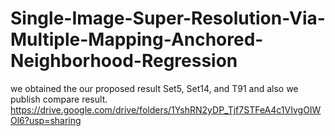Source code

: # Single-Image-Super-Resolution-Via-Multiple-Mapping-Anchored-Neighborhood-Regression
we obtained the our proposed result Set5, Set14, and T91 and also we publish compare result.
https://drive.google.com/drive/folders/1YshRN2yDP_Tjf7STFeA4c1VIvgOIWOl6?usp=sharing
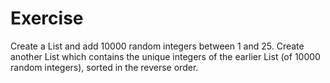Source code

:# Exercise

Create a List and add 10000 random integers between 1 and 25.
Create another List which contains the unique integers of the earlier List (of 10000 random integers), sorted in the reverse order.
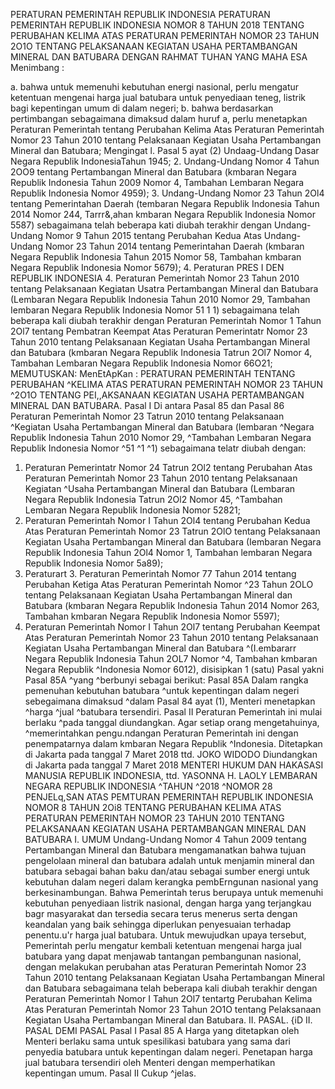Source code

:  PERATURAN PEMERINTAH REPUBLIK INDONESIA PERATURAN PEMERINTAH REPUBLIK INDONESIA NOMOR 8 TAHUN 2018 TENTANG PERUBAHAN KELIMA ATAS PERATURAN PEMERINTAH NOMOR 23 TAHUN 2O1O TENTANG PELAKSANAAN KEGIATAN USAHA PERTAMBANGAN MINERAL DAN BATUBARA
DENGAN RAHMAT TUHAN YANG MAHA ESA
Menimbang :

a. bahwa untuk memenuhi kebutuhan energi nasional, perlu mengatur ketentuan mengenai harga jual batubara untuk penyediaan teneg, listrik bagi kepentingan umum di dalam negeri;
b. bahwa berdasarkan pertimbangan sebagaimana dimaksud dalam huruf a, perlu menetapkan Peraturan Pemerintah tentang Perubahan Kelima Atas Peraturan Pemerintah Nomor 23 Tahun 2010 tentang Pelaksanaan Kegiatan Usaha Pertambangan Mineral dan Batubara; Mengingat l. Pasal 5 ayat (2) Undaag-Undang Dasar Negara Republik IndonesiaTahun 1945;
2. Undang-Undang Nomor 4 Tahun 2OO9 tentang Pertambangan Mineral dan Batubara (kmbaran Negara Republik Indonesia Tahun 2009 Nomor 4, Tambahan Lembaran Negara Republik Indonesia Nomor 4959);
3. Undang-Undang Nomor 23 Tahun 2Ol4 tentang Pemerintahan Daerah (tembaran Negara Republik Indonesia Tahun 2014 Nomor 244, Tarrr&,ahan kmbaran Negara Republik Indonesia Nomor 5587) sebagaimana telah beberapa kati diubah terakhir dengan Undang-Undang Nomor 9 Tahun 2015 tentang Perubahan Kedua Atas Undang-Undang Nomor 23 Tahun 2014 tentang Pemerintahan Daerah (kmbaran Negara Republik Indonesia Tahun 2015 Nomor 58, Tambahan kmbaran Negara Republik Indonesia Nomor 5679);
4. Peraturan PRES I DEN REPUBLIK INDONESIA 4. Peraturan Pemerintah Nomor 23 Tahun 2010 tentang Pelaksanaan Kegiatan Usatra Pertambangan Mineral dan Batubara (Lembaran Negara Republik Indonesia Tahun 2010 Nomor 29, Tambahan Iembaran Negara Republik Indonesia Nomor 51 1 1) sebagaimana telah beberapa kali diubah terakhir dengan Peraturan Pemerintah Nomor 1 Tahun 2Ol7 tentang Pembatran Keempat Atas Peraturan Pemerintatr Nomor 23 Tahun 2010 tentang Pelaksanaan Kegiatan Usaha Pertambangan Mineral dan Batubara (kmbaran Negara Republik Indonesia Tatrun 2Ol7 Nomor 4, Tambahan Lembaran Negara Republik Indonesia Nomor 66O21;
MEMUTUSKAN:
 MenEtApKan : PERATURAN PEMERINTAH TENTANG PERUBAHAN ^KELIMA ATAS PERATURAN PEMERINTAH NOMOR 23 TAHUN ^2O1O TENTANG PEI,,AKSANAAN KEGIATAN USAHA PERTAMBANGAN MINERAL DAN BATUBARA.
Pasal I
Di antara Pasal 85 dan Pasal 86 Peraturan Pemerintah Nomor 23 Tatrun 2010 tentang Pelaksanaan ^Kegiatan Usaha Pertambangan Mineral dan Batubara (lembaran ^Negara Republik Indonesia Tahun 2010 Nomor 29, ^Tambahan Lembaran Negara Republik Indonesia Nomor ^51 ^1 ^1) sebagaimana telatr diubah dengan:
1. Peraturan Pemerintatr Nomor 24 Tatrun 2Ol2 tentang Perubahan Atas Peraturan Pemerintah Nomor 23 Tahun 2010 tentang Pelaksanaan Kegiatan ^Usaha Pertambangan Mineral dan Batubara (Lembaran Negara Republik Indonesia Tatrun 2Ol2 Nomor 45, ^Tambahan Lembaran Negara Republik Indonesia Nomor 52821;
2. Peraturan Pemerintah Nomor I Tahun 2Ol4 tentang Perubahan Kedua Atas Peraturan Pemerintah Nomor 23 Tatrun 2OlO tentang Pelaksanaan Kegiatan Usaha Pertambangan Mineral dan Batubara (Iembaran Negara Republik Indonesia Tahun 2Ol4 Nomor 1, Tambahan lembaran Negara Republik Indonesia Nomor 5a89);
3. Peraturart 3. Peraturan Pemerintah Nomor 77 Tahun 2014 tentang Perubahan Ketiga Atas Peraturan Pemerintah Nomor ^23 Tahun 2OLO tentang Pelaksanaan Kegiatan Usaha Pertambangan Mineral dan Batubara (kmbaran Negara Republik Indonesia Tahun 2014 Nomor 263, Tambahan kmbaran Negara Republik Indonesia Nomor 5597);
4. Peraturan Pemerintah Nomor I Tahun 2Ol7 tentang Perubahan Keempat Atas Peraturan Pemerintah Nomor 23 Tahun 2010 tentang Pelaksanaan Kegiatan Usaha Pertambangan Mineral dan Batubara ^(I.embararr Negara Republik Indonesia Tahun 2OL7 Nomor ^4, Tambahan kmbaran Negara Republik ^Indonesia Nomor 6012), disisipkan 1 (satu) Pasal yakni Pasal 85A ^yang ^berbunyi sebagai berikut:
Pasal 85A
Dalam rangka pemenuhan kebutuhan batubara ^untuk kepentingan dalam negeri sebegaimana dimaksud ^dalam Pasal 84 ayat (1), Menteri menetapkan ^harga ^jual ^batubara tersendiri.
Pasal II
Peraturan Pemerintah ini mulai berlaku ^pada tanggal diundangkan.
Agar setiap orang mengetahuinya, ^memerintahkan pengu.ndangan Peraturan Pemerintah ini dengan penempatarnya dalam kmbaran Negara Republik ^Indonesia. Ditetapkan di Jakarta pada tanggal 7 Maret 2018 ttd. JOKO WIDODO Diundangkan di Jakarta pada tanggal 7 Maret 2018 MENTERI HUKUM DAN HAKASASI MANUSIA REPUBLIK INDONESIA, ttd. YASONNA H. LAOLY LEMBARAN NEGARA REPUBLIK INDONESIA ^TAHUN ^2018 ^NOMOR 28 PENJELq,SAN ATAS PEMTURAN PEMERINTAH REPUBLIK INDONESIA NOMOR 8 TAHUN 2Oi8 TENTANG PERUBAHAN KELIMA ATAS PERATURAN PEMERINTAH NOMOR 23 TAHUN 2010 TENTANG PELAKSANAAN KEGIATAN USAHA PERTAMBANGAN MINERAL DAN BATUBARA I. UMUM Undang-Undang Nomor 4 Tahun 2009 tentang Pertambangan Mineral dan Batubara mengamanatkan bahwa tujuan pengelolaan mineral dan batubara adalah untuk menjamin mineral dan batubara sebagai bahan baku dan/atau sebagai sumber energi untuk kebutuhan dalam negeri dalam kerangka pembErngunan nasional yang berkesinambungan. Bahwa Pemerintah terus berupaya untuk memenuhi kebutuhan penyediaan listrik nasional, dengan harga yang terjangkau bagr masyarakat dan tersedia secara terus menerus serta dengan keandalan yang baik sehingga diperlukan penyesuaian terhadap penentu.u'r harga jual batubara. Untuk mewujudkan upaya tersebut, Pemerintah perlu mengatur kembali ketentuan mengenai harga jual batubara yang dapat menjawab tantangan pembangunan nasional, dengan melakukan perubahan atas Peraturan Pemerintah Nomor 23 Tahun 2010 tentang Pelaksanaan Kegiatan Usaha Pertambangan Mineral dan Batubara sebagaimana telah beberapa kali diubah terakhir dengan Peraturan Pemerintah Nomor I Tahun 2Ol7 tentartg Perubahan Kelima Atas Peraturan Pemerintah Nomor 23 Tahun 2O1O tentang Pelaksanaan Kegiatan Usaha Pertambangan Mineral dan Batubara. II. PASAL. {iD II. PASAL DEMI PASAL Pasal I Pasal 85 A Harga yang ditetapkan oleh Menteri berlaku sama untuk spesilikasi batubara yang sama dari penyedia batubara untuk kepentingan dalam negeri. Penetapan harga jual batubara tersendiri oleh Menteri dengan memperhatikan kepentingan umum. Pasal II Cukup ^jelas.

______________________________

Exercise objective
Only the number is wanted here. Please work out how many lines of the records contain "random".

Output for this task
2